If the confidence level were 80% rather than 95%, the margin of error would be smaller.

Explanation:

The margin of error (ME) is calculated using the formula:

\[ ME = z_{\alpha/2} \cdot SE \]

Where:

• \( z_{\alpha/2} \) is the z-value corresponding to the desired confidence level.
• \( SE \) is the standard error, which remains the same regardless of the confidence level, as it depends only on the sample size and population standard deviation.

For a 95% confidence level, the z-value (approximately 1.96) is larger than for an 80% confidence level (approximately 1.28).

Since the margin of error incorporates the z-value, if we decrease the confidence level to 80%, the corresponding z-value decreases, which directly leads to a smaller margin of error.

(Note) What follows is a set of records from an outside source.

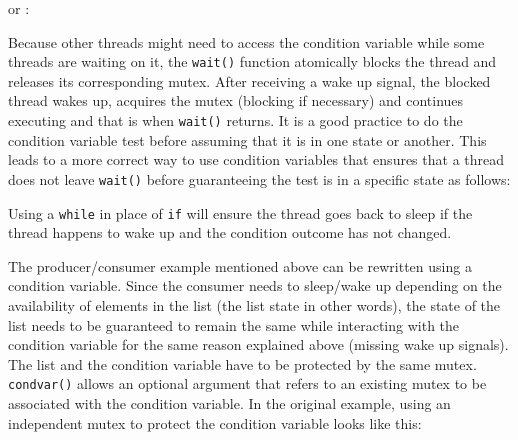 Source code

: 
or :


Because other threads might need to access the condition variable while
some threads are waiting on it, the \texttt{wait()} function
atomically blocks the thread and releases its corresponding mutex.
After receiving a wake up signal, the blocked thread wakes up, acquires
the mutex (blocking if necessary) and continues executing and that is
when \texttt{wait()} returns. It is a good practice to do
the condition variable test before assuming that it is in one state or
another. This leads to a more correct way to use condition variables
that ensures that a thread does not leave \texttt{wait()}
before guaranteeing the test is in a specific state as follows:


Using a \texttt{while} in place of \texttt{if}
will ensure the thread goes back to sleep if the thread happens to wake
up and the condition outcome has not changed.

The producer/consumer example mentioned above can be rewritten using a
condition variable. Since the consumer needs to sleep/wake up depending
on the availability of elements in the list (the list state in other
words), the state of the list needs to be guaranteed to remain the same
while interacting with the condition variable for the same reason
explained above (missing wake up signals). The list and the condition
variable have to be protected by the same mutex.
\texttt{condvar()} allows an optional argument that refers
to an existing mutex to be associated with the condition variable. In
the original example, using an independent mutex to protect the
condition variable looks like this:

Thus, with an 80% confidence level:

• The margin of error would be smaller since reducing the confidence level decreases the z-value used in the margin of error calculation.

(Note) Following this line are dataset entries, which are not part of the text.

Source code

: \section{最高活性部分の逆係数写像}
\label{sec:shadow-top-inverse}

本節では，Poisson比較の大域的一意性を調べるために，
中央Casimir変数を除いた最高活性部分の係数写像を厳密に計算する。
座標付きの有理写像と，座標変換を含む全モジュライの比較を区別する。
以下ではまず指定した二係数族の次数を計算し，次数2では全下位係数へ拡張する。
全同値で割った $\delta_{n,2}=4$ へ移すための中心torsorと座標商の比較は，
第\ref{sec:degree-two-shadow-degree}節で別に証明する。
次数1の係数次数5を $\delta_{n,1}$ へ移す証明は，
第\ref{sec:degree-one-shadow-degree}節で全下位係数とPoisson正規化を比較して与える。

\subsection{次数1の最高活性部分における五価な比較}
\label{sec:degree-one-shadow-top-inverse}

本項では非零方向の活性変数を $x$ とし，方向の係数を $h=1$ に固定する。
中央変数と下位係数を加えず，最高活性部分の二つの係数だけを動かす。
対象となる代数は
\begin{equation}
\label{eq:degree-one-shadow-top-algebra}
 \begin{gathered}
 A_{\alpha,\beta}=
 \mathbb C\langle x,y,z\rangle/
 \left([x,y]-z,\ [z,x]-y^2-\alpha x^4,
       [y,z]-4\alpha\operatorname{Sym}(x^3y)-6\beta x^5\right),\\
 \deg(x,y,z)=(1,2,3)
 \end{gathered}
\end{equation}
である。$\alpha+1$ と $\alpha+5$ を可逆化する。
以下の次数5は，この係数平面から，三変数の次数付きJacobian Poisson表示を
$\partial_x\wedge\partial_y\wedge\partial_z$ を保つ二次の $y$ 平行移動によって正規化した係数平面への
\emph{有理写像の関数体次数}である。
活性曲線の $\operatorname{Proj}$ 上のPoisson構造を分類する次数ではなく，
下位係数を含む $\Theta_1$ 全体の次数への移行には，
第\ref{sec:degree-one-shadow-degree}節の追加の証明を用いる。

(d) Based on the confidence interval constructed in part (a), is it likely that the mean number of personal computers is less than 0.94?

To determine whether it is likely that the mean number of personal computers is less than 0.94 based on the 95% confidence interval constructed in part (a), we need to consider the confidence interval values.

From part (a), the 95% confidence interval for the mean number of personal computers was calculated as:

\[ [1.11 < \mu < 1.33] \]

Since the entire confidence interval (1.11 to 1.33) is above 0.94, it suggests that we are 95% confident that the true population mean number of personal computers is between 1.11 and 1.33.

Therefore, based on the confidence interval:

• It is not likely that the mean number of personal computers is less than 0.94, because the lower bound of the confidence interval (1.11) is greater than 0.94. In other words, this indicates that values below 0.94 are not supported by our sample data.